▶ **What is being asked**
Please transcribe the listing below in full, exactly as written, leaving out its pictures.

▶ **Information shown**
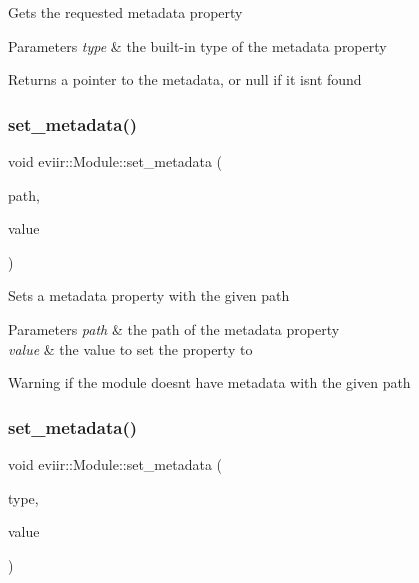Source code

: Gets the requested metadata property 
\begin{DoxyParams}{Parameters}
{\em type} & the built-\/in type of the metadata property \\
\hline
\end{DoxyParams}
\begin{DoxyReturn}{Returns}
a pointer to the metadata, or null if it isn\textquotesingle{}t found 
\end{DoxyReturn}
\mbox{\label{classeviir_1_1Module_ad074a2b8807d4d4e2aeefa4c09756a07}} 
\subsubsection{\texorpdfstring{set\+\_\+metadata()}{set\_metadata()}\hspace{0.1cm}{\footnotesize\ttfamily [1/2]}}
{\footnotesize\ttfamily void eviir\+::\+Module\+::set\+\_\+metadata (\begin{DoxyParamCaption}\item[{\hyperlink{classeviir_1_1Metadata_ac613e5de0552301f9b7969d14eb5dffa}{Metadata\+::path}}]{path,  }\item[{\hyperlink{classeviir_1_1Value}{Value} $\ast$}]{value }\end{DoxyParamCaption})}

Sets a metadata property with the given path 
\begin{DoxyParams}{Parameters}
{\em path} & the path of the metadata property \\
\hline
{\em value} & the value to set the property to \\
\hline
\end{DoxyParams}
\begin{DoxyWarning}{Warning}
if the module doesn\textquotesingle{}t have metadata with the given path 
\end{DoxyWarning}
\mbox{\label{classeviir_1_1Module_a595290ae9c03680340e20ba068f845de}} 
\subsubsection{\texorpdfstring{set\+\_\+metadata()}{set\_metadata()}\hspace{0.1cm}{\footnotesize\ttfamily [2/2]}}
{\footnotesize\ttfamily void eviir\+::\+Module\+::set\+\_\+metadata (\begin{DoxyParamCaption}\item[{\hyperlink{classeviir_1_1Metadata_a372fe4af91ebc18a6d02354e8bcf23cf}{Metadata\+::builtin\+\_\+property\+\_\+type}}]{type,  }\item[{\hyperlink{classeviir_1_1Value}{Value} $\ast$}]{value }\end{DoxyParamCaption})}

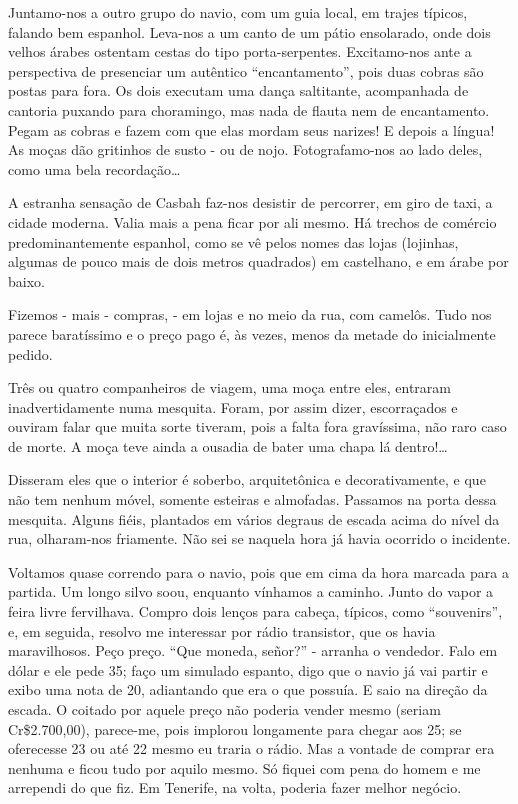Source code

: Juntamo-nos a outro grupo do navio, com um guia local, em trajes típicos, falando bem espanhol. Leva-nos a um canto de um pátio ensolarado, onde dois velhos árabes ostentam cestas do tipo porta-serpentes. Excitamo-nos ante a perspectiva de presenciar um autêntico “encantamento”, pois duas cobras são postas para fora. Os dois executam uma dança saltitante, acompanhada de cantoria puxando para choramingo, mas nada de flauta nem de encantamento. Pegam as cobras e fazem com que elas mordam seus narizes! E depois a língua! As moças dão gritinhos de susto - ou de nojo. Fotografamo-nos ao lado deles, como uma bela recordação\ldots

A estranha sensação de Casbah faz-nos desistir de percorrer, em giro de taxi, a cidade moderna. Valia mais a pena ficar por ali mesmo. Há trechos de comércio predominantemente espanhol, como se vê pelos nomes das lojas (lojinhas, algumas de pouco mais de dois metros quadrados) em castelhano, e em árabe por baixo.

Fizemos - mais - compras, - em lojas e no meio da rua, com camelôs. Tudo nos parece baratíssimo e o preço pago é, às vezes, menos da metade do inicialmente pedido.

Três ou quatro companheiros de viagem, uma moça entre eles, entraram inadvertidamente numa mesquita. Foram, por assim dizer, escorraçados e ouviram falar que muita sorte tiveram, pois a falta fora gravíssima, não raro caso de morte. A moça teve ainda a ousadia de bater uma chapa lá dentro!\ldots

Disseram eles que o interior é soberbo, arquitetônica e decorativamente, e que não tem nenhum móvel, somente esteiras e almofadas. Passamos na porta dessa mesquita. Alguns fiéis, plantados em vários degraus de escada acima do nível da rua, olharam-nos friamente. Não sei se naquela hora já havia ocorrido o incidente.

Voltamos quase correndo para o navio, pois que em cima da hora marcada para a partida. Um longo silvo soou, enquanto vínhamos a caminho. Junto do vapor a feira livre fervilhava. Compro dois lenços para cabeça, típicos, como “souvenirs”, e, em seguida, resolvo me interessar por rádio transistor, que os havia maravilhosos. Peço preço. “Que moneda, señor?” - arranha o vendedor. Falo em dólar e ele pede 35; faço um simulado espanto, digo que o navio já vai partir e exibo uma nota de 20, adiantando que era o que possuía. E saio na direção da escada. O coitado por aquele preço não poderia vender mesmo (seriam Cr\$2.700,00), parece-me, pois implorou longamente para chegar aos 25; se oferecesse 23 ou até 22 mesmo eu traria o rádio. Mas a vontade de comprar era nenhuma e ficou tudo por aquilo mesmo. Só fiquei com pena do homem e me arrependi do que fiz. Em Tenerife, na volta, poderia fazer melhor negócio.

▶ **Task response**
Source code

: Gets the requested metadata property 
\begin{DoxyParams}{Parameters}
{\em type} & the built-\/in type of the metadata property \\
\hline
\end{DoxyParams}
\begin{DoxyReturn}{Returns}
a pointer to the metadata, or null if it isn\textquotesingle{}t found 
\end{DoxyReturn}
\mbox{\label{classeviir_1_1Module_ad074a2b8807d4d4e2aeefa4c09756a07}} 
\subsubsection{\texorpdfstring{set\+\_\+metadata()}{set\_metadata()}\hspace{0.1cm}{\footnotesize\ttfamily [1/2]}}
{\footnotesize\ttfamily void eviir\+::\+Module\+::set\+\_\+metadata (\begin{DoxyParamCaption}\item[{\hyperlink{classeviir_1_1Metadata_ac613e5de0552301f9b7969d14eb5dffa}{Metadata\+::path}}]{path,  }\item[{\hyperlink{classeviir_1_1Value}{Value} $\ast$}]{value }\end{DoxyParamCaption})}

Sets a metadata property with the given path 
\begin{DoxyParams}{Parameters}
{\em path} & the path of the metadata property \\
\hline
{\em value} & the value to set the property to \\
\hline
\end{DoxyParams}
\begin{DoxyWarning}{Warning}
if the module doesn\textquotesingle{}t have metadata with the given path 
\end{DoxyWarning}
\mbox{\label{classeviir_1_1Module_a595290ae9c03680340e20ba068f845de}} 
\subsubsection{\texorpdfstring{set\+\_\+metadata()}{set\_metadata()}\hspace{0.1cm}{\footnotesize\ttfamily [2/2]}}
{\footnotesize\ttfamily void eviir\+::\+Module\+::set\+\_\+metadata (\begin{DoxyParamCaption}\item[{\hyperlink{classeviir_1_1Metadata_a372fe4af91ebc18a6d02354e8bcf23cf}{Metadata\+::builtin\+\_\+property\+\_\+type}}]{type,  }\item[{\hyperlink{classeviir_1_1Value}{Value} $\ast$}]{value }\end{DoxyParamCaption})}

Source code

: Juntamo-nos a outro grupo do navio, com um guia local, em trajes típicos, falando bem espanhol. Leva-nos a um canto de um pátio ensolarado, onde dois velhos árabes ostentam cestas do tipo porta-serpentes. Excitamo-nos ante a perspectiva de presenciar um autêntico “encantamento”, pois duas cobras são postas para fora. Os dois executam uma dança saltitante, acompanhada de cantoria puxando para choramingo, mas nada de flauta nem de encantamento. Pegam as cobras e fazem com que elas mordam seus narizes! E depois a língua! As moças dão gritinhos de susto - ou de nojo. Fotografamo-nos ao lado deles, como uma bela recordação\ldots

A estranha sensação de Casbah faz-nos desistir de percorrer, em giro de taxi, a cidade moderna. Valia mais a pena ficar por ali mesmo. Há trechos de comércio predominantemente espanhol, como se vê pelos nomes das lojas (lojinhas, algumas de pouco mais de dois metros quadrados) em castelhano, e em árabe por baixo.

Fizemos - mais - compras, - em lojas e no meio da rua, com camelôs. Tudo nos parece baratíssimo e o preço pago é, às vezes, menos da metade do inicialmente pedido.

Três ou quatro companheiros de viagem, uma moça entre eles, entraram inadvertidamente numa mesquita. Foram, por assim dizer, escorraçados e ouviram falar que muita sorte tiveram, pois a falta fora gravíssima, não raro caso de morte. A moça teve ainda a ousadia de bater uma chapa lá dentro!\ldots

Disseram eles que o interior é soberbo, arquitetônica e decorativamente, e que não tem nenhum móvel, somente esteiras e almofadas. Passamos na porta dessa mesquita. Alguns fiéis, plantados em vários degraus de escada acima do nível da rua, olharam-nos friamente. Não sei se naquela hora já havia ocorrido o incidente.

Voltamos quase correndo para o navio, pois que em cima da hora marcada para a partida. Um longo silvo soou, enquanto vínhamos a caminho. Junto do vapor a feira livre fervilhava. Compro dois lenços para cabeça, típicos, como “souvenirs”, e, em seguida, resolvo me interessar por rádio transistor, que os havia maravilhosos. Peço preço. “Que moneda, señor?” - arranha o vendedor. Falo em dólar e ele pede 35; faço um simulado espanto, digo que o navio já vai partir e exibo uma nota de 20, adiantando que era o que possuía. E saio na direção da escada. O coitado por aquele preço não poderia vender mesmo (seriam Cr\$2.700,00), parece-me, pois implorou longamente para chegar aos 25; se oferecesse 23 ou até 22 mesmo eu traria o rádio. Mas a vontade de comprar era nenhuma e ficou tudo por aquilo mesmo. Só fiquei com pena do homem e me arrependi do que fiz. Em Tenerife, na volta, poderia fazer melhor negócio.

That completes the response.